Maybe its Time for Me to Die

by havilandp

If they gunned me down

Michael Brown, Eric Garner, Ezell Ford, Trayvon Martin, Jordan Davis.

Too few people have paid attention. Too little change has been made.

Maybe it’s time for me to die.

In order for real progress, real change to be made, people, MUST pay attention and they’re not. Research has shown that there is a stark divide on just how important the execution of Michael Brown in Ferguson is to race relations in America.

pew research             pew research rayvon martin

So maybe it’s time for me to go.

I’m a 26 year old bi-racial man with a college degree, never been in trouble with the law, work experience in the United States Senate and headed to graduate school.

How would America feel if my white mother held a press conference about her son’s unlawful murder?

How would it look to America if the predominantly white community that I come from cried out and called for a change?

What would America see if the predominantly white college I attended held a candle light vigil to remember me?

How would America react if my former staffer colleagues on the Hill stood in solidarity against violence against skin with a darker hue?

I bet that would get people’s attention.

The fundamental flaw with American race relations is a failure to empathize with those that don’t look like you (this is not limited to white communities- this is applicable to ALL communities). Too many Americans view what’s happening in Ferguson as something that is happening to someone else, a foreign community, to someone that is not “like” them.

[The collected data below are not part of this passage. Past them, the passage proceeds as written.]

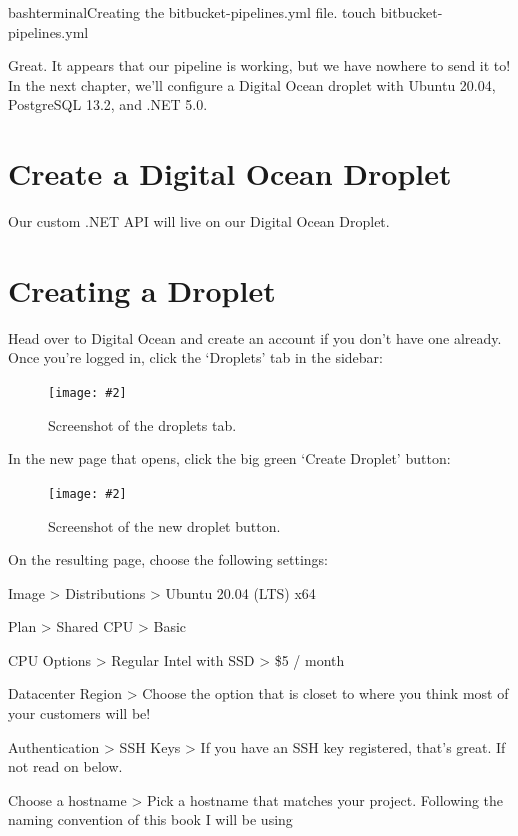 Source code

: \documentclass[paper=6in:9in,pagesize=pdftex,headinclude=on,footinclude=on,12pt]{scrbook}
\newcommand{\standardfigure}[3]{\begin{figure}[H]\begin{center}\texttt{[image: \#2]}\caption{#3}\label{fig:#2}\end{center}\end{figure}}
\begin{document}
\begin{codeInput}{bash}{terminal}{Creating the bitbucket-pipelines.yml file.}
touch bitbucket-pipelines.yml  
\end{codeInput}

Great. It appears that our pipeline is working, but we have nowhere to send it to! In the next chapter, we'll configure a Digital Ocean droplet with Ubuntu 20.04, PostgreSQL 13.2, and .NET 5.0.

\section{Create a Digital Ocean Droplet}

Our custom .NET API will live on our Digital Ocean Droplet.

\section{Creating a Droplet}

Head over to Digital Ocean and create an account if you don't have one already. Once you're logged in, click the `Droplets' tab in the sidebar:

\standardfigure{\textwidth/2}{droplet/droplets-tab}{Screenshot of the droplets tab.}

In the new page that opens, click the big green `Create Droplet' button:

\standardfigure{\textwidth}{droplet/new-droplet}{Screenshot of the new droplet button.}

On the resulting page, choose the following settings:

\begin{arrows}
\item Image > Distributions > Ubuntu 20.04 (LTS) x64
\item Plan > Shared CPU > Basic
\item CPU Options > Regular Intel with SSD > \$5 / month
\item Datacenter Region > Choose the option that is closet to where you think most of your customers will be!
\item Authentication > SSH Keys > If you have an SSH key registered, that's great. If not read on below.
\item Choose a hostname > Pick a hostname that matches your project. Following the naming convention of this book I will be using 
\end{arrows}
\end{document}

Michael Brown, Eric Garner, Ezell Ford, Trayvon Martin and Jordan Davis were not just murdered in the physical sense; their characters were also assassinated- which only adds to the anguish. They were depicted as “thugs”, “criminals”, “bullies”, “gangsters”- no one wants to identify with any of those “types” of people. But as those words are slowly and subtly associated with these murder victims, the people that need to identify with them the most simply won’t.

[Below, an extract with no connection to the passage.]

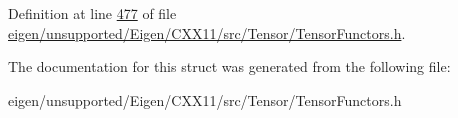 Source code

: Definition at line \hyperlink{eigen_2unsupported_2_eigen_2_c_x_x11_2src_2_tensor_2_tensor_functors_8h_source_l00477}{477} of file \hyperlink{eigen_2unsupported_2_eigen_2_c_x_x11_2src_2_tensor_2_tensor_functors_8h_source}{eigen/unsupported/\+Eigen/\+C\+X\+X11/src/\+Tensor/\+Tensor\+Functors.\+h}.



The documentation for this struct was generated from the following file\+:\begin{DoxyCompactItemize}
\item 
eigen/unsupported/\+Eigen/\+C\+X\+X11/src/\+Tensor/\+Tensor\+Functors.\+h\end{DoxyCompactItemize}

No one wants to see these men as brothers, husbands, fathers, sons and friends because that would hurt too much. So they become something else and they we ultimately end up a statistic.

Its easy for mainstream America to not connect with someone that “fits the description;” someone they may not recognize, that may listen to a different type of music, celebrate a different culture or enjoy a different type of food- but that does not mean they are less of a person. That doesn’t mean they should be treated differently or sentenced to death because of the color of their skin. But that’s what is happening.

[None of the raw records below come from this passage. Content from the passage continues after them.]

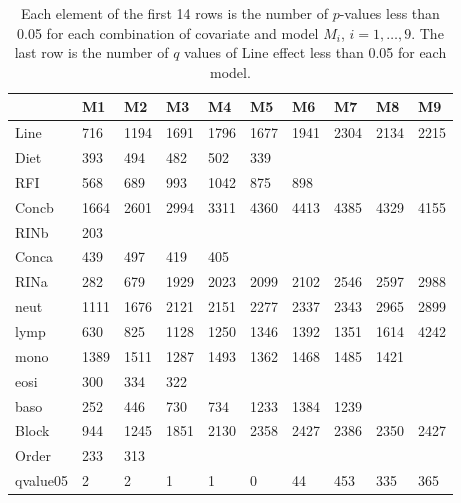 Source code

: \documentclass[12pt, letter]{article}\usepackage[]{graphicx}\usepackage[]{color}
\begin{document}
\begin{table}
\centering
\begin{tabular}{|l|l|l|l|l|l|l|l|l|l|}
  \hline
 & M1 & M2 & M3 & M4 & M5 & M6 & M7 & M8 & M9 \\ 
  \hline
Line & 716 & 1194 & 1691 & 1796 & 1677 & 1941 & 2304 & 2134 & 2215 \\ 
   \hline
Diet & 393 & 494 & 482 & 502 & 339 &  &  &  &  \\ 
   \hline
RFI & 568 & 689 & 993 & 1042 & 875 & 898 &  &  &  \\ 
   \hline
Concb & 1664 & 2601 & 2994 & 3311 & 4360 & 4413 & 4385 & 4329 & 4155 \\ 
   \hline
RINb & 203 &  &  &  &  &  &  &  &  \\ 
   \hline
Conca & 439 & 497 & 419 & 405 &  &  &  &  &  \\ 
   \hline
RINa & 282 & 679 & 1929 & 2023 & 2099 & 2102 & 2546 & 2597 & 2988 \\ 
   \hline
neut & 1111 & 1676 & 2121 & 2151 & 2277 & 2337 & 2343 & 2965 & 2899 \\ 
   \hline
lymp & 630 & 825 & 1128 & 1250 & 1346 & 1392 & 1351 & 1614 & 4242 \\ 
   \hline
mono & 1389 & 1511 & 1287 & 1493 & 1362 & 1468 & 1485 & 1421 &  \\ 
   \hline
eosi & 300 & 334 & 322 &  &  &  &  &  &  \\ 
   \hline
baso & 252 & 446 & 730 & 734 & 1233 & 1384 & 1239 &  &  \\ 
   \hline
Block & 944 & 1245 & 1851 & 2130 & 2358 & 2427 & 2386 & 2350 & 2427 \\ 
   \hline
Order & 233 & 313 &  &  &  &  &  &  &  \\ 
   \hline
qvalue05 & 2 & 2 & 1 & 1 & 0 & 44 & 453 & 335 & 365 \\ 
   \hline
\end{tabular}
\caption{Each element of the first 14 rows is the number of $p$-values less than 0.05 for each combination of covariate and model $M_i$, $i = 1, \dots, 9$. The last row is the number of $q$ values  of Line effect less than 0.05 for each model. } 
\label{tablepvalue}
\end{table}
\end{document}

Liberty and Justice for All*

It has an asterisk, because it doesn’t yet exist in America.

True justice for these men will be when EVERYONE acknowledges that our mindset on race hasn’t evolved all that much over the past few hundred years and we pledge that it stops here, it stops now.

I can’t be the change for anyone else- change starts with you, from within.

But if I was cut down in the street walking home from the store and my story was told maybe you would pay attention… or am I just another number?

Maybe its time for me to die so we can find out.